Like many other Americans, for me this election has been disillusioning, to say the least.
The truth is, I have never before felt so ashamed and disappointed in my country. I am in disbelief about the candidates who we chose to represent us for this election. I am appalled to think that these individuals are the best we have to offer, as leaders for the nation.
Worse, I’ve never felt more marginalized in the Christian Church as a whole. There are many believers I know who were unsatisfied with either candidate, and weren’t afraid to say so, for which I am grateful. But what disturbs me so deeply is the large majority of believers who not only accept Trump as a good candidate, but are now actively celebrating his election. How can we, as Christians, celebrate the election of a president who publicly presents himself as a racist, a sexist, and a bigot? I am saddened to know that a vast majority of the Christian Church around the nation supported this man with their votes. What does it tell the world about the church, and Jesus, when this is who we choose as our president? We are Jesus’ representatives, and we have failed in this.

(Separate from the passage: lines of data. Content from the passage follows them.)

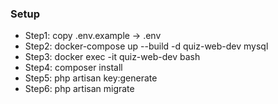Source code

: ### Setup

- Step1: copy .env.example -> .env
- Step2: docker-compose up --build -d quiz-web-dev mysql
- Step3: docker exec -it quiz-web-dev bash
- Step4: composer install
- Step5: php artisan key:generate
- Step6: php artisan migrate
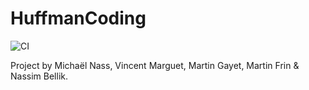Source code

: # HuffmanCoding

![CI](https://github.com/PlugNCS/HuffmanCoding/workflows/CI/badge.svg)

Project by Michaël Nass, Vincent Marguet, Martin Gayet, Martin Frin & Nassim Bellik.

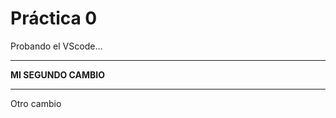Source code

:  # Práctica 0

Probando el VScode...


**********************
**MI SEGUNDO CAMBIO**
**********************

Otro cambio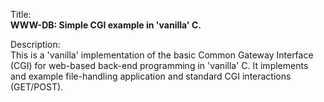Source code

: Title:<br/>
<b>WWW-DB: Simple CGI example in 'vanilla' C.</b>

Description:<br/>
This is a 'vanilla' implementation of the basic Common Gateway Interface (CGI) for web-based back-end programming in 'vanilla' C. It implements and example file-handling application and standard CGI interactions (GET/POST).
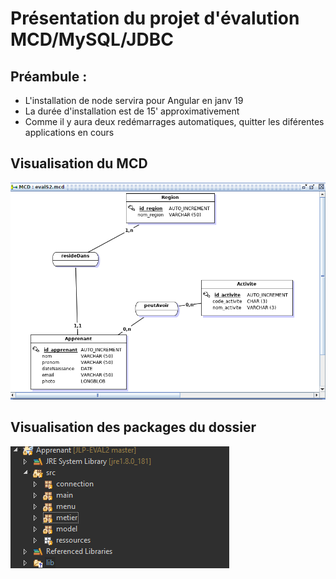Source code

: # Présentation du projet d'évalution MCD/MySQL/JDBC
## Préambule :
* L'installation de node servira pour Angular en janv 19
* La durée d'installation est de 15' approximativement
* Comme il y aura deux redémarrages automatiques, quitter les diférentes applications en cours

## Visualisation du MCD
![image](MCD_bd_apprenant.png)

## Visualisation des packages du dossier
![image](package_bd_apprenant.PNG)

      
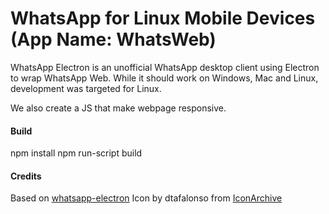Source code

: # WhatsApp for Linux Mobile Devices (App Name: WhatsWeb)
WhatsApp Electron is an unofficial WhatsApp desktop client using Electron to wrap WhatsApp Web. While it should work on Windows, Mac and Linux, development was targeted for Linux.

We also create a JS that make webpage responsive.

#### Build

npm install
npm run-script build

#### Credits
Based on [whatsapp-electron](https://github.com/kenxjy/whatsapp-electron)
Icon by dtafalonso from [IconArchive](http://www.iconarchive.com/show/android-l-icons-by-dtafalonso/WhatsApp-icon.html)

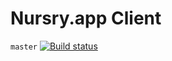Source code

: # Nursry.app Client
`master` [![Build status](https://dev.azure.com/michaeljcurrie136/Parenting%20App/_apis/build/status/Build%20Client%20on%20master%20commit)](https://dev.azure.com/michaeljcurrie136/Parenting%20App/_build/latest?definitionId=7)

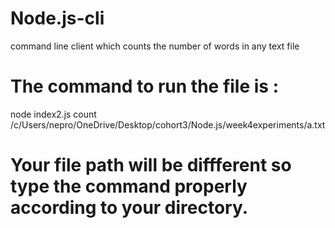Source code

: # Node.js-cli
command line client which counts the number of words in any text file

# The command to run the file is :

node index2.js count /c/Users/nepro/OneDrive/Desktop/cohort3/Node.js/week4experiments/a.txt

# Your file path will be diffferent so type the command properly according to your directory.
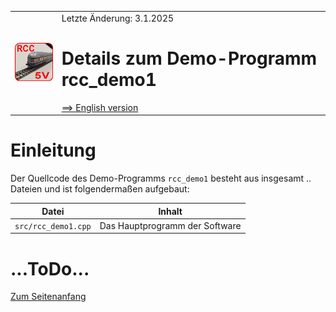 <table><tr><td><img src="./images/RCC5V_Logo_96.png"></img></td><td>
Letzte &Auml;nderung: 3.1.2025 <a name="up"></a><br>   
<h1>Details zum Demo-Programm rcc_demo1</h1>
<a href="README.md">==> English version</a>&nbsp; &nbsp; &nbsp; 
</td></tr></table>   

# Einleitung
Der Quellcode des Demo-Programms `rcc_demo1` besteht aus insgesamt .. Dateien und ist folgendermaßen aufgebaut:   

| Datei | Inhalt |   
| ----- | ------ |   
| `src/rcc_demo1.cpp` | Das Hauptprogramm der Software |   


# ...ToDo... 

[Zum Seitenanfang](#up)
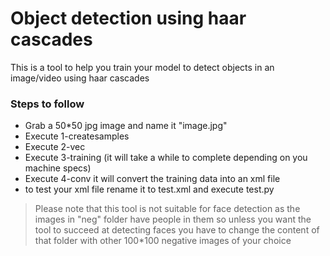 # Object detection using haar cascades

This is a tool to help you train your model to detect objects in an image/video using haar cascades

### Steps to follow

- Grab a 50*50 jpg image and name it "image.jpg"
- Execute 1-createsamples
- Execute 2-vec
- Execute 3-training (it will take a while to complete depending on you machine specs)
- Execute 4-conv it will convert the training data into an xml file
- to test your xml file rename it to test.xml and execute test.py

> Please note that this tool is not suitable for face detection as the images in "neg" folder have people in them so unless you want the tool to succeed at detecting faces you have to change the content of that folder with other 100*100 negative images of your choice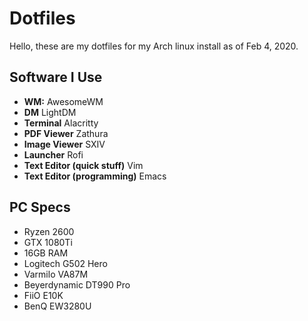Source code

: # Dotfiles

Hello, these are my dotfiles for my Arch linux install as of Feb 4, 2020. 

## Software I Use
* **WM:** AwesomeWM
* **DM** LightDM
* **Terminal** Alacritty
* **PDF Viewer** Zathura
* **Image Viewer** SXIV
* **Launcher** Rofi
* **Text Editor (quick stuff)** Vim
* **Text Editor (programming)** Emacs

## PC Specs
* Ryzen 2600
* GTX 1080Ti
* 16GB RAM
* Logitech G502 Hero
* Varmilo VA87M
* Beyerdynamic DT990 Pro
* FiiO E10K
* BenQ EW3280U


    

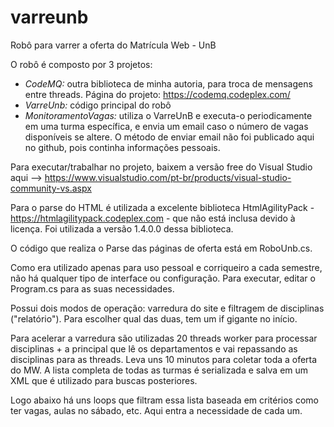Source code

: # varreunb
Robô para varrer a oferta do Matrícula Web - UnB

O robô é composto por 3 projetos:

- *CodeMQ:* outra biblioteca de minha autoria, para troca de mensagens entre threads. Página do projeto: https://codemq.codeplex.com/
- *VarreUnb:* código principal do robô
- *MonitoramentoVagas:* utiliza o VarreUnB e executa-o periodicamente em uma turma específica, e envia um email caso o número de vagas disponíveis se altere. O método de enviar email não foi publicado aqui no github, pois continha informações pessoais.

Para executar/trabalhar no projeto, baixem a versão free do Visual Studio aqui --> https://www.visualstudio.com/pt-br/products/visual-studio-community-vs.aspx

Para o parse do HTML é utilizada a excelente biblioteca HtmlAgilityPack - https://htmlagilitypack.codeplex.com - que não está inclusa devido à licença. Foi utilizada a versão 1.4.0.0 dessa biblioteca.

O código que realiza o Parse das páginas de oferta está em RoboUnb.cs. 

Como era utilizado apenas para uso pessoal e corriqueiro a cada semestre, não há qualquer tipo de interface ou configuração. Para executar, editar o Program.cs para as suas necessidades. 

Possui dois modos de operação: varredura do site e filtragem de disciplinas ("relatório"). Para escolher qual das duas, tem um if gigante no início.

Para acelerar a varredura são utilizadas 20 threads worker para processar disciplinas + a principal que lê os departamentos e vai repassando as disciplinas para as threads. Leva uns 10 minutos para coletar toda a oferta do MW. A lista completa de todas as turmas é serializada e salva em um XML que é utilizado para buscas posteriores.

Logo abaixo há uns loops que filtram essa lista baseada em critérios como ter vagas, aulas no sábado, etc. Aqui entra a necessidade de cada um.

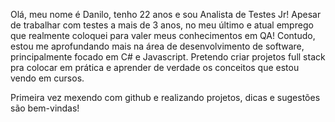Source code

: Olá, meu nome é Danilo, tenho 22 anos e sou Analista de Testes Jr! Apesar de trabalhar com testes a mais de 3 anos, no meu último e atual emprego que realmente coloquei para valer meus conhecimentos em QA! Contudo, estou me aprofundando mais na área de desenvolvimento de software, principalmente focado em C# e Javascript. Pretendo criar projetos full stack pra colocar em prática e aprender de verdade os conceitos que estou vendo em cursos.

Primeira vez mexendo com github e realizando projetos, dicas e sugestões são bem-vindas!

Of course, the alternative was arguably not much better. Clinton is certainly not a shining light for Jesus, any more than Trump is. Her platform includes things which as a Christian, I cannot morally agree with. Nevertheless, I did vote for her because, frankly, I believed she was the lesser of two evils. I voted for her because she was the only serious competition to Trump, and at the very least, her message was not one of distrust and divisiveness. I refused to support fear, alienation, and hatred.
As a follower of Christ, I support equality, peace, and love. The sad truth is that neither of these candidates offered much of any of those things. And in truth, as bad as this election was, it’s not as if politics frequently offers up Godly candidates. It is for this reason that I am not a Republican, and I am not a Democrat. Neither party comes remotely close to being a reflection of God. For those Christians who refuse to acknowledge that, I challenge them to read the Bible, pray, and recognize that we are called to a higher standard than this. Watching people celebrate the new Republican control of the government as if it’s some kind of blessing from God is what disturbs me the most about this whole situation. God is not a Republican, guys. (He cares for the poor, for one, and he commands us to welcome foreigners, not build a wall to keep them out.)
Anyhow, I am encouraged to know that there are other believers who have also publicly expressed their disappointment in this election process and results, no matter how few they may be. It reminds me that the entire church isn’t happy with what I feel is a tragedy for our nation, not a cause for celebration.
As disappointed as I am with what just happened, my hope is still in Jesus alone. It has to be, because any hope I had left for our nation has been demolished. As a follower of Jesus, I have to respect President-Elect Trump and love him as a person. As such, I will continue to pray for him, and strive to forgive him continuously as he inevitably continues to behave in ways that make my blood boil and my heart cry.
I can’t say that I’m proud to be an American. In fact, I’m considering whether I want to be one at all anymore.
But that’s actually okay, because contrary to popular belief, God is not partial to the United States of America. It’s just a country, a human construction, and a deeply flawed one at that. I am not called to be loyal to my country, but to God’s Kingdom. I am, of course, called to pray for my country, its leaders, and its people. I also have total respect and gratitude for the brave men and women who defend my rights, in the name of our country.
But I’m also called to stand and disagree when I see evil things happening here. So that’s what I’m doing now. I don’t like what I’m seeing, and through my mourning I can only pray that somehow, God will use these dark times for the greater good. I know he will, because that’s just the sort of thing he does.